When we think about how drones will be used in the future, we should not be constrained by how America has used them to date. A lot of people will look at America’s use of drones and think that’s the extent of the possibilities. But when other folks have this technology, they will use them for a range of missions that we haven’t thought of yet. Drones are actually a really good way to deliver weapons of mass destruction, for example. They’re better than humans and they’re better than rockets or missiles. So for state actors, if you’re thinking about different ways to kill a lot people, drones are a good way to do it. Drones also allow you to push and prod things in a way that manned aircraft might not. And that can lead to crisis escalation and instability and a militarized response, which is met by another militarized response. These are big issues. But we also know from history that states don’t just acquire some new lethality and use it willy-nilly on day one. They actually look very closely at how others have used and employed weapons, and that has a constraining effect. That’s why I’ve been saying that the U.S. needs to think about the normative precedents it’s setting, and that these precedents should be based in what we all already agree upon—namely, the foundations of international law.

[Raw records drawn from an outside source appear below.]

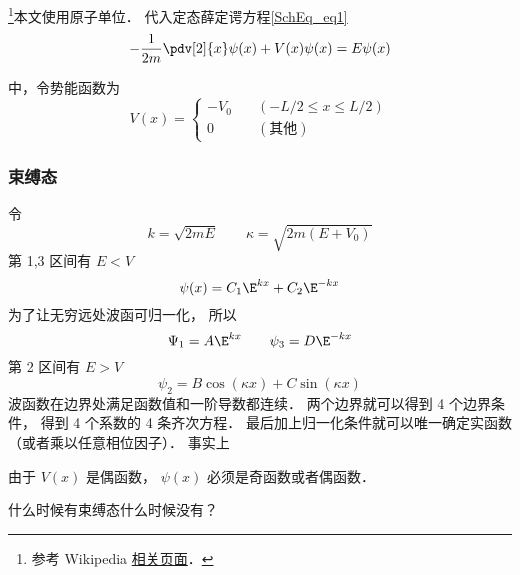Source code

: 




\footnote{参考 Wikipedia \href{https://en.wikipedia.org/wiki/Finite_potential_well}{相关页面}．}本文使用原子单位． 代入定态薛定谔方程\autoref{SchEq_eq1}~
\begin{equation}
-\frac{1}{2m}\pdv[2]{x}\psi(x) + V(x) \psi(x) = E \psi(x)
\end{equation}

中，令势能函数为
\begin{equation}
V(x) = \begin{cases}
-V_0 \quad &(-L/2 \leqslant x \leqslant L/2)\\
0 \quad &(\text{其他})
\end{cases}
\end{equation}



\subsubsection{束缚态}
令
\begin{equation}
k = \sqrt{2mE} \qquad \kappa = \sqrt{2m(E + V_0)}
\end{equation}
第 1,3 区间有 $E < V$
\begin{equation}
\psi(x) = C_1 \E^{kx} + C_2 \E^{-kx}
\end{equation}
为了让无穷远处波函可归一化， 所以
\begin{equation}
\Psi_1 = A \E^{kx} \qquad \psi_3 = D\E^{-kx}
\end{equation}
第 2 区间有 $E > V$
\begin{equation}
\psi_2 = B \cos(\kappa x) + C\sin(\kappa x)
\end{equation}
波函数在边界处满足函数值和一阶导数都连续． 两个边界就可以得到 4 个边界条件， 得到 4 个系数的 4 条齐次方程． 最后加上归一化条件就可以唯一确定实函数（或者乘以任意相位因子）． 事实上


由于 $V(x)$ 是偶函数， $\psi(x)$ 必须是奇函数或者偶函数．




什么时候有束缚态什么时候没有？
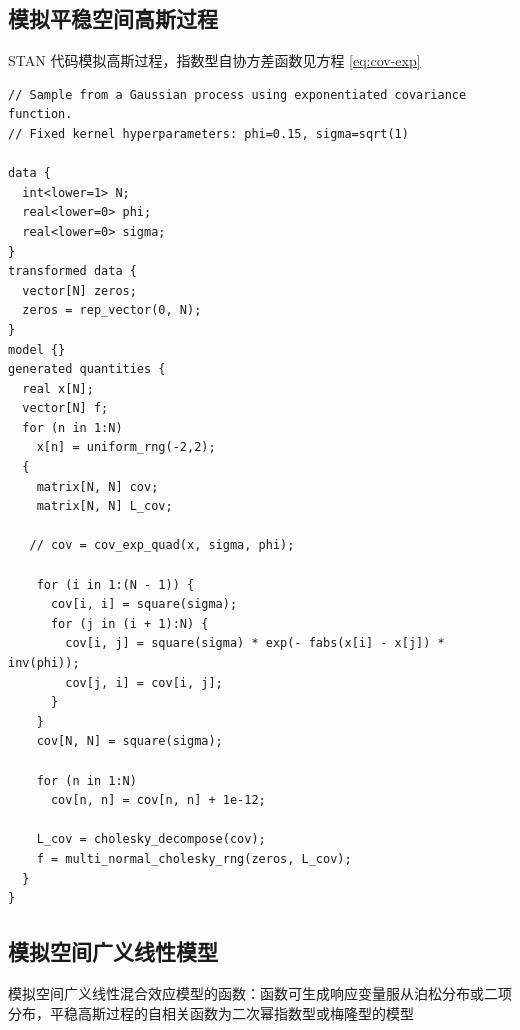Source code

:\documentclass[12pt,a4paper,UTF8,twoside]{book}
\theoremstyle{definition}
\theoremstyle{definition}
\theoremstyle{definition}
\theoremstyle{remark}
\begin{document}
\hypertarget{simulate-SGP-code}{%
\subsection*{模拟平稳空间高斯过程}\label{simulate-SGP-code}}

STAN 代码模拟高斯过程，指数型自协方差函数见方程 \ref{eq:cov-exp}

\begin{verbatim}
// Sample from a Gaussian process using exponentiated covariance function.
// Fixed kernel hyperparameters: phi=0.15, sigma=sqrt(1)

data {
  int<lower=1> N;
  real<lower=0> phi;
  real<lower=0> sigma;
}
transformed data {
  vector[N] zeros;
  zeros = rep_vector(0, N);
}
model {}
generated quantities {
  real x[N];
  vector[N] f;
  for (n in 1:N)
    x[n] = uniform_rng(-2,2);
  {
    matrix[N, N] cov;
    matrix[N, N] L_cov;
    
   // cov = cov_exp_quad(x, sigma, phi);

    for (i in 1:(N - 1)) {
      cov[i, i] = square(sigma);
      for (j in (i + 1):N) {
        cov[i, j] = square(sigma) * exp(- fabs(x[i] - x[j]) * inv(phi));
        cov[j, i] = cov[i, j];
      }
    }
    cov[N, N] = square(sigma); 
    
    for (n in 1:N)
      cov[n, n] = cov[n, n] + 1e-12;

    L_cov = cholesky_decompose(cov);
    f = multi_normal_cholesky_rng(zeros, L_cov);
  }
}
\end{verbatim}

\hypertarget{simulate-SGLMM-code}{%
\subsection*{模拟空间广义线性模型}\label{simulate-SGLMM-code}}

模拟空间广义线性混合效应模型的函数：函数可生成响应变量服从泊松分布或二项分布，平稳高斯过程的自相关函数为二次幂指数型或梅隆型的模型
\end{document}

Many of the reforms that I’ve been calling for have been announced, but whether they mean anything, and whether they will actually be implemented, is unclear. Between November 2002 and January 2012, no U.S. official ever acknowledged that the strikes occurred. Never. And then in January 2012, President Obama acknowledged a drone strike in a Google Hangout. It was remarkable, and it was partly a result of public pressure that came about because of news reporting, leaked Department Of Justice and CIA documents, and the John Brennan confirmation hearings. A lot of this explains why the President made the speech at the National Defense University and issued new public policy guidance in May of this year. That would have been unthinkable just eighteen months earlier.
But what this means is not clear. You know, the new standard is that there has to be a “near certainty” that no civilians will be harmed, and the U.S. has a preference for capture over kill, and the U.S. has a preference for shifting drone strikes from the CIA to the military. But we don’t know if any of that’s being done. And I don’t know what the standard was before “near certainty.” Was their a “somewhat certainty” that civilians wouldn’t be killed before, and now there is a “near certainty?” No one quite knows what that term really means. There are many unresolved questions. For example, which body of international law applies? Again, this was a technology that was developed to kill one person, and now, by my count, it has been used 450 times—400 times by Obama and 50 times by Bush—to kill something like 3,700 people, most of whom weren’t on “kill lists,” in non-battlefield settings.